IAG Backs Arbiter’s Iberia Job-Cuts Plan After Compromise on Pay

British Airways (IAG) parent IAG backed a mediator’s plan for about 3,140 job cuts at unprofitable Spanish unit Iberia after offering concessions that won union backing.

IAG’s board voted to approve a deal that pares job losses from the 3,807 it had pledged to drive through in the absence of a negotiated settlement, according to a statement today. Most labor groups accepted a package that also prunes pay cuts and shortens a salary freeze, though pilots have yet to sign up.

IAG Chief Executive Officer Willie Walsh is seeking a 600 million-euro ($780 million) earnings turnaround at Iberia by 2015 after the Madrid-based business propelled Europe’s third- largest airline group to an operating loss of 23 million euros last year. The plan proposed by Spanish mediator Gregorio Tudela would cut pay as much as 14 percent, with no raise before 2016.

“If accepted by the unions, this would see an end to strikes at Iberia and lead to a smoother turnaround,” said James Hollins, a London-based analyst at Investec with a “buy” rating on IAG stock. “Salary cuts should ensure that there is no slippage in timing of driving Iberia back to profitability.”

Shares of IAG, as International Consolidated Airlines Group SA is known, closed 0.2 percent lower at 245.70 pence in London. They’ve gained 33 percent this year, valuing the company at 4.56 billion pounds ($6.8 billion).

Ratification Required

Unions still have to submit the proposal to members for ratification, Manuel Atienza, a spokesman for the UGT union, said by telephone, while the Sepla pilots’ body hasn’t indicated whether it will back the deal. Labor groups will discuss details over the next 48 hours before meeting the mediator and Iberia management on March 13 to formally endorse the terms, he said.
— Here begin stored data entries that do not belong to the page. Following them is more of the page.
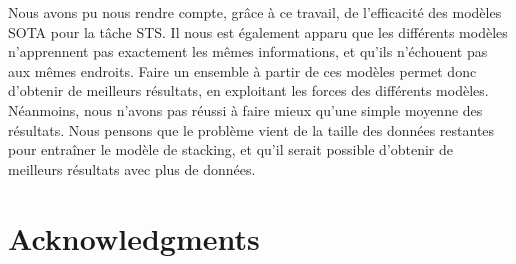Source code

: \documentclass[11pt,a4paper, french]{article}
\begin{document}
Nous avons pu nous rendre compte, grâce à ce travail, de l'efficacité des modèles SOTA pour la tâche STS. Il nous est également apparu que les différents modèles n'apprennent pas exactement les mêmes informations, et qu'ils n'échouent pas aux mêmes endroits. Faire un ensemble à partir de ces modèles permet donc d'obtenir de meilleurs résultats, en exploitant les forces des différents modèles. Néanmoins, nous n'avons pas réussi à faire mieux qu'une simple moyenne des résultats. Nous pensons que le problème vient de la taille des données restantes pour entraîner le modèle de stacking, et qu'il serait possible d'obtenir de meilleurs résultats avec plus de données.

\section*{Acknowledgments}
 




\appendix
\end{document}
The job cuts match the number of posts Walsh had initially stipulated must go as part of a negotiated deal including lower pay, before saying the equivalent of more than 3,800 would need to be cut when talks on staffing levels and contracts failed.

Atienza added that the workforce reduction is acceptable “because of the new conditions.” IAG agreed to fund redundancies by dropping a planned link to productivity gains, while salaries will be reduced by 14 percent for pilots and cabin crew and 7 percent for ground staff, down from as much as 35 percent under previous offers, which also sought to freeze pay until 2017.

To improve IAG’s financial performance in Spain, Walsh last year established a new unit Iberia Express, with less-generous contracts, and that business has been profitable.

The CEO also initiated a takeover bid for Barcelona-based discount carrier Vueling Airlines SA. (VLG) The Vueling board last week rejected a 7 euros-a-share proposal that IAG made for the 54.14 percent of stock it does not already own.